Universal Software Radio Peripheral (USRP) is a range of software-defined radios designed and sold by Ettus Research and its parent company, National Instruments. Developed by a team led by Matt Ettus, the USRP product family is commonly used by research labs, universities, and hobbyists.

Most USRPs connect to a host computer through a high-speed link, which the host-based software uses to control the USRP hardware and transmit/receive data. Some USRP models also integrate the general functionality of a host computer with an embedded processor that allows the USRP device to operate in a stand-alone fashion.

The USRP family was designed for accessibility, and many of the products are open source hardware. The board schematics for select USRP models are freely available for download; all USRP products are controlled with the open source UHD driver, which is free and open source software. USRPs are commonly used with the GNU Radio software suite to create complex software-defined radio systems.

== Design ==
The USRP product family includes a variety of models that use a similar architecture. A motherboard provides the following subsystems: clock generation and synchronization, FPGA, ADCs, DACs, host processor interface, and power regulation. These are the basic components that are required for baseband processing of signals. A modular front-end, called a daughterboard, is used for analog operations such as up/down-conversion, filtering, and other signal conditioning. This modularity permits the USRP to serve applications that operate between DC and 6 GHz.

In stock configuration the FPGA performs several DSP operations, which ultimately provide translation from real signals in the analog domain to lower-rate, complex, baseband signals in the digital domain. In most use-cases, these complex samples are transferred to/from applications running on a host processor, which perform DSP operations. The code for the FPGA is open-source and can be modified to allow high-speed, low-latency operations to occur in the FPGA.

== Software ==
The USRP hardware driver (UHD) is the device driver provided by Ettus Research for use with the USRP product family. It supports Linux, macOS, and Windows platforms. Several frameworks including GNU Radio, LabVIEW, MATLAB and Simulink use UHD. The functionality provided by UHD can also be accessed directly with the UHD API, which provides native support for C++. Any other language that can import C++ functions can also use UHD. This is accomplished in Python through SWIG, for example.

UHD provides portability across the USRP product family. Applications developed for a specific USRP model will support other USRP models if proper consideration is given to sample rates and other parameters.
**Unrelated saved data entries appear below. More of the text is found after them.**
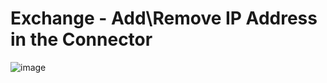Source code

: # Exchange - Add\Remove IP Address in the Connector
 
![image](https://user-images.githubusercontent.com/30699602/213377938-00c485b5-56e5-4c7e-bbbe-0e27c30b7df2.png)
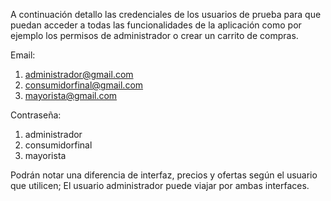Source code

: A continuación detallo las credenciales de los usuarios de prueba para que puedan acceder a todas las funcionalidades de la aplicación como por ejemplo los permisos de administrador o crear un carrito de compras.

Email:
1. administrador@gmail.com
2. consumidorfinal@gmail.com
3. mayorista@gmail.com

Contraseña:
1. administrador
2. consumidorfinal
3. mayorista

Podrán notar una diferencia de interfaz, precios y ofertas según el usuario que utilicen; El usuario administrador puede viajar por ambas interfaces.
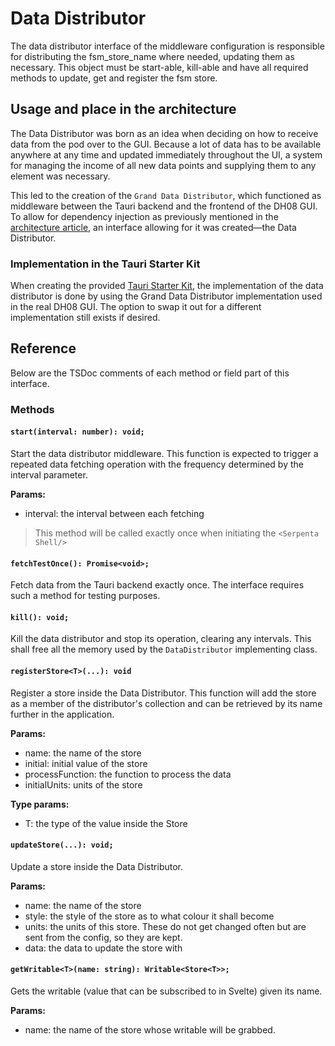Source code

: # Data Distributor

The data distributor interface of the middleware configuration is responsible for distributing the fsm_store_name where 
needed, updating them as necessary.
This object must be start-able, kill-able and have all required methods to update, get and register the fsm store.

## Usage and place in the architecture

The Data Distributor was born as an idea when deciding on how to receive data from the pod over to the GUI. 
Because a lot of data has to be available anywhere at any time and updated immediately throughout the UI, a system for
managing the income of all new data points and supplying them to any element was necessary. 

This led to the creation of the `Grand Data Distributor`, which functioned as middleware between the Tauri backend
and the frontend of the DH08 GUI.
To allow for dependency injection as previously mentioned in the [architecture article](Architecture.md), 
an interface allowing for it was created—the Data Distributor.

### Implementation in the Tauri Starter Kit

When creating the provided [Tauri Starter Kit](Tauri-Starter-Kit.md), the implementation of the data distributor is 
done by using the Grand Data Distributor implementation used in the real DH08 GUI.
The option to swap it out for a different implementation still exists if desired. 

## Reference

Below are the TSDoc comments of each method or field part of this interface.

### Methods

#### `start(interval: number): void;`

Start the data distributor middleware.
This function is expected to trigger a repeated data fetching operation with 
the frequency determined by the interval parameter.

**Params:**
- interval: the interval between each fetching

> This method will be called exactly once when initiating the `<Serpenta Shell/>`

#### `fetchTestOnce(): Promise<void>;`

Fetch data from the Tauri backend exactly once.
The interface requires such a method for testing purposes.

#### `kill(): void;`

Kill the data distributor and stop its operation, clearing any intervals.
This shall free all the memory used by the `DataDistributor` implementing class.

#### `registerStore<T>(...): void`

Register a store inside the Data Distributor.
This function will add the store as a member of the distributor's collection and can be retrieved by its name further
in the application.

**Params:**

- name: the name of the store
- initial: initial value of the store
- processFunction: the function to process the data
- initialUnits: units of the store

**Type params:**

- T: the type of the value inside the Store

#### `updateStore(...): void;`

Update a store inside the Data Distributor.

**Params:**
- name: the name of the store
- style: the style of the store as to what colour it shall become
- units: the units of this store. These do not get changed often but are sent from the config, so they are kept.
- data: the data to update the store with

#### `getWritable<T>(name: string): Writable<Store<T>>;`

Gets the writable (value that can be subscribed to in Svelte) given its name.

**Params:**
- name: the name of the store whose writable will be grabbed.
Several software frameworks support UHD:

- GNU Radio is a Free/Libre toolkit that can be used to develop software-defined radios. This framework uses a combination of C++ and Python to optimize DSP performance while providing an easy-to-use application programming environment. GNU Radio Companion is a graphical programming environment provided with GNU Radio.
- National Instruments sells the NI USRP 292x series, which is functionally equivalent to the Ettus Research USRP N210. NI also offers LabVIEW support for this device with the NI-USRP Driver.
- USRP N210 and USRP2 are supported by MATLAB and Simulink. This package includes plug-ins and several examples for use with both the devices.
- OpenLTE is an open source implementation of the 3GPP LTE specifications as a SDR.
- Many users develop with their own, custom frameworks. In this case, the USRP device can be accessed with the UHD API. There are also examples provided with UHD that show how to use the API.

== Products ==
=== Networked series ===
The USRP N200 and USRP N210 are high-performance USRP devices that provide higher dynamic range and higher bandwidth than the bus series. Using a Gigabit Ethernet interface, the devices in the Networked Series can transfer up to 50 MS/s of complex, baseband samples to/from the host. This series uses a dual, 14-bit, 100 MS/s ADC and dual 16-bit, 400 MS/s DAC. This series also provides a MIMO expansion port which can be used to synchronize two devices from this series. This is the recommended solution for MIMO systems.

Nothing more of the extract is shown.